Imagine how fucking funny it would be to see him crying on live television, with his retarded mutant face and ever-open mouth. I can't wait bros, 2024 will be the Year of the Great Harvest. I feel it in my little kiwi wings.
 
Last time we were smeared as an anti-Trans site, but then again, "people with disabilities" is an inclusive term.
Gaining a completely false reputation for being an actively ableist site could be far more damaging than gaining a completely false reputation for being an actively anti-trans site. Normies give a shit about people with disabilities, but most of them don't give a shit about trannies.

Even if this decision snowballs into something where Russhole's illustrious past is brought to light in front a wider audience via discovery, many normies will still feel sorry for him because "he can't help being the way he is", as though being retarded is an excuse to have an inflated sense of entitlement and an uncontrollable urge to harass women.
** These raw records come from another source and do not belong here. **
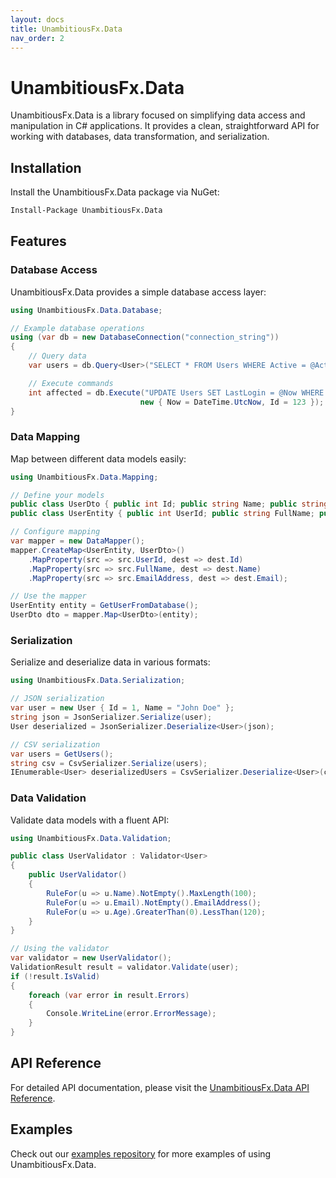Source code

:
 ```yaml
---
layout: docs
title: UnambitiousFx.Data
nav_order: 2
---
```


# UnambitiousFx.Data

UnambitiousFx.Data is a library focused on simplifying data access and manipulation in C# applications. It provides a clean, straightforward API for working with databases, data transformation, and serialization.

## Installation

Install the UnambitiousFx.Data package via NuGet:

```bash
Install-Package UnambitiousFx.Data
```

## Features

### Database Access

UnambitiousFx.Data provides a simple database access layer:

```csharp
using UnambitiousFx.Data.Database;

// Example database operations
using (var db = new DatabaseConnection("connection_string"))
{
    // Query data
    var users = db.Query<User>("SELECT * FROM Users WHERE Active = @Active", new { Active = true });

    // Execute commands
    int affected = db.Execute("UPDATE Users SET LastLogin = @Now WHERE Id = @Id", 
                             new { Now = DateTime.UtcNow, Id = 123 });
}
```

### Data Mapping

Map between different data models easily:

```csharp
using UnambitiousFx.Data.Mapping;

// Define your models
public class UserDto { public int Id; public string Name; public string Email; }
public class UserEntity { public int UserId; public string FullName; public string EmailAddress; }

// Configure mapping
var mapper = new DataMapper();
mapper.CreateMap<UserEntity, UserDto>()
    .MapProperty(src => src.UserId, dest => dest.Id)
    .MapProperty(src => src.FullName, dest => dest.Name)
    .MapProperty(src => src.EmailAddress, dest => dest.Email);

// Use the mapper
UserEntity entity = GetUserFromDatabase();
UserDto dto = mapper.Map<UserDto>(entity);
```

### Serialization

Serialize and deserialize data in various formats:

```csharp
using UnambitiousFx.Data.Serialization;

// JSON serialization
var user = new User { Id = 1, Name = "John Doe" };
string json = JsonSerializer.Serialize(user);
User deserialized = JsonSerializer.Deserialize<User>(json);

// CSV serialization
var users = GetUsers();
string csv = CsvSerializer.Serialize(users);
IEnumerable<User> deserializedUsers = CsvSerializer.Deserialize<User>(csv);
```

### Data Validation

Validate data models with a fluent API:

```csharp
using UnambitiousFx.Data.Validation;

public class UserValidator : Validator<User>
{
    public UserValidator()
    {
        RuleFor(u => u.Name).NotEmpty().MaxLength(100);
        RuleFor(u => u.Email).NotEmpty().EmailAddress();
        RuleFor(u => u.Age).GreaterThan(0).LessThan(120);
    }
}

// Using the validator
var validator = new UserValidator();
ValidationResult result = validator.Validate(user);
if (!result.IsValid)
{
    foreach (var error in result.Errors)
    {
        Console.WriteLine(error.ErrorMessage);
    }
}
```

## API Reference

For detailed API documentation, please visit the [UnambitiousFx.Data API Reference](/docs/data/api/).

## Examples

Check out our [examples repository](https://github.com/UnambitiousFx/examples) for more examples of using UnambitiousFx.Data.
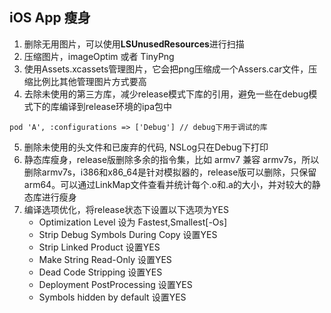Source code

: ## iOS App 瘦身

1. 删除无用图片，可以使用**LSUnusedResources**进行扫描
2. 压缩图片，imageOptim 或者 TinyPng
3. 使用Assets.xcassets管理图片，它会把png压缩成一个Assers.car文件，压缩比例比其他管理图片方式要高
4. 去除未使用的第三方库，减少release模式下库的引用，避免一些在debug模式下的库编译到release环境的ipa包中
```
pod 'A', :configurations => ['Debug'] // debug下用于调试的库
```

5. 删除未使用的头文件和已废弃的代码, NSLog只在Debug下打印
6. 静态库瘦身，release版删除多余的指令集，比如 armv7 兼容 armv7s，所以删除armv7s，i386和x86_64是针对模拟器的，release版可以删除，只保留 arm64。可以通过LinkMap文件查看并统计每个.o和.a的大小，并对较大的静态库进行瘦身
7. 编译选项优化，将release状态下设置以下选项为YES
	- Optimization Level 设为 Fastest,Smallest[-Os]
	- Strip Debug Symbols During Copy 设置YES 
	- Strip Linked Product 设置YES 
	- Make String Read-Only 设置YES 
	- Dead Code Stripping 设置YES 
	- Deployment PostProcessing 设置YES 
	- Symbols hidden by default 设置YES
It might not be enough to kill the Farms, but I see this as being a much larger existential threat than even the biggest DDoS attack LFJ and his cronies can ever hope to cook up.
 
Arstechnica, the site that had writer Dr.Pizza. Who attempted to debunk "pizzagate", then was jailed later for soliciting a minor.
so take it the official CCP position is that arstechnica = bad?

Last time we were smeared as an anti-Trans site, but then again, "people with disabilities" is an inclusive term.
have you see how retarded the average troon is? of course they count as "people with disabilities" also, what do you call not having a cock anymore? id call that a disability.
 
have you see how retarded the average troon is? of course they count as "people with disabilities" also, what do you call not having a cock anymore? id call that a disability.
There was a cult in the Russian Empire that basically did what troons do today but for different reasons.

 
[T]he court seems to be saying that Moon’s inaction was OK, but Moon’s inaction + posting the takedown notice is not OK. What? [ ... ] That cannot be the right legal standard, and I am reasonably confident no other court would reach that conclusion.

agreed.
without an order of the court to the contrary, his correspondence is his to do with as he damned well pleases.
 
Which one of you posted a reasonable comment from an account created 30 minutes ago?
greese said:
Yes, there's some things that are missing in the original post and the followup article.

I can't find the original claim that Joshua Moon was the one who uploaded the book to Google Drive. The blog post this was sourced from, as well as the most recent 10th circuit filing, don't seem to say that directly.

I think Greer's main accusation is that Joshua Moon wasn't taking the links down.

The issue here is probably that it's harder to make a copyright argument about links. Niche cases exist where links have been ordered to be taken down for copyright reasons, but it's pretty rare. Usually individuals seeking to get material taken down are supposed to go to the actual host. In this case, that would be Google Drive.

In my experience, Google Drive is very compliant with their requirements under the DMCA.

I think Greer is really just trying to weaponize the law against people criticizing him on various social media platforms. The original blog post this article references picks apart a lot of flaws in Greer's case.

Ultimately, KF does operate lawfully in the US and properly runs its designated agent. Its designated agent simply is the wrong person to direct DMCA takedown requests to if he wants Google Drive content taken down.